Manifestement non, du moins pas comparé à l’essor observé dans d’autres régions. Ce ralentissement s’explique largement par la prudence extrême dont fait preuve Hong Kong dans l’octroi des licences réglementaires. Une approche trop audacieuse ou, à l’inverse, trop restrictive risque de décourager les plateformes souhaitant construire sur ce terrain.
Certes, le nouveau cadre réglementaire ouvre des perspectives, mais l’ouverture ne signifie pas nécessairement que les solutions proposées répondront aux besoins réels des utilisateurs et du marché.
Ainsi, les Atoken d’Aave rencontrent un grand succès, car ils répondent à un besoin concret : permettre aux actifs inactifs sur chaîne de générer des rendements via le prêt.
Le stETH est également remarquable, car il résout un verrou majeur : ouvrir la voie au consensus Proof-of-Stake (PoS). Certes, Lido concentre une masse critique importante de pouvoir (staking), ce qui comporte un risque, mais il garantit bel et bien des rendements stables aux participants. On retrouve une logique similaire dans le modèle de staking de Jito, analysé par l’auteur dans un autre article.
Par ailleurs, ces projets accordent une grande importance à l’expérience utilisateur, apportant une attention méticuleuse aux questions d’interopérabilité et de coût de gestion pour les développeurs.
Autrement dit, la simple émission de jetons n’est pas une fin en soi : la véritable valeur réside dans l’intégration, au sein même des jetons, des avantages inhérents à la blockchain — liquidité, fractionnalisation, transparence et automatisation.
Il ne s’agit pas de concevoir d’emblée une norme parfaite, mais plutôt de faire preuve d’humilité face aux règles et aux consensus existants, en avançant pas à pas, en tirant parti des forces déjà présentes.
Prenons l’exemple des actions classiques : les bourses ne sont pas ouvertes 7 jours sur 7, 24 heures sur 24 — contrairement aux marchés décentralisés.
De même, les marchés de l’or dans le monde entier disposent chacun de leurs horaires d’ouverture, tandis que le marché décentralisé est permanent.

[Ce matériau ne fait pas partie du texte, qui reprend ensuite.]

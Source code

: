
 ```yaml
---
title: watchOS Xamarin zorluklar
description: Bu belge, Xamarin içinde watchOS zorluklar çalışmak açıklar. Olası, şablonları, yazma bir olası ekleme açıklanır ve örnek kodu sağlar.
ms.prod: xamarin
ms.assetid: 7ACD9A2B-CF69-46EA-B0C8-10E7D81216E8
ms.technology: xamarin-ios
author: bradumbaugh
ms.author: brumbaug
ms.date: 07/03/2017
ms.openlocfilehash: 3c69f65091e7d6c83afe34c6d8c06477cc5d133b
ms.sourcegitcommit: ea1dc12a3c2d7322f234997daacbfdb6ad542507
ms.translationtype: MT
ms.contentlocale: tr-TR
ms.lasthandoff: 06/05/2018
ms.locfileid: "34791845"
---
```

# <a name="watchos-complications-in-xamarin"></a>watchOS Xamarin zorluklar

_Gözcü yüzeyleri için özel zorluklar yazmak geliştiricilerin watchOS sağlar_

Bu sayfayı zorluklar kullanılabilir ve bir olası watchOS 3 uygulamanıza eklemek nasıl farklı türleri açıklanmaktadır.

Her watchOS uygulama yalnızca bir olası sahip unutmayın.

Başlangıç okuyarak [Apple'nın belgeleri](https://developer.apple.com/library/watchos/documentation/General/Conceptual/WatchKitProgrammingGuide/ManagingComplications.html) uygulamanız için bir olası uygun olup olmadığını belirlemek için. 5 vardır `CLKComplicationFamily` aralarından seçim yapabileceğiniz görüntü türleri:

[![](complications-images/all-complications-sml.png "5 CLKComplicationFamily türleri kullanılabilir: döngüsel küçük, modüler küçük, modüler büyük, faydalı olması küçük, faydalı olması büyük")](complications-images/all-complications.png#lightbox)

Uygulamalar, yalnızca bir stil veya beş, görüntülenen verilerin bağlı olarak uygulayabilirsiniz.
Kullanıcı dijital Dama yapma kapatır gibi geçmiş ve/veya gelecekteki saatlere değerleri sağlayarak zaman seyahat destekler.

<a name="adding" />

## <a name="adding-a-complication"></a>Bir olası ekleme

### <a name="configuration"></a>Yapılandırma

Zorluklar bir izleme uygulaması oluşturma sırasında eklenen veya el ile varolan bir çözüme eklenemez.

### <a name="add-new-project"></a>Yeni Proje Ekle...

Ce « vide temporel » est précisément la valeur ajoutée unique de la blockchain : il permet de résoudre le problème de la découverte des prix dans les intervalles où les marchés traditionnels sont fermés. Plus réactif que les transactions pré-marché, moins sensible aux écarts de prix entre bourses, il offre une découverte de valeur globale, issue de multiples perspectives concurrentes. À l’avenir, la valorisation des entreprises pourrait ne plus dépendre uniquement de la Bourse de New York, mais bien plutôt s’opérer d’abord sur chaîne — et la Bourse de New York pourrait alors s’aligner sur ces prix décentralisés.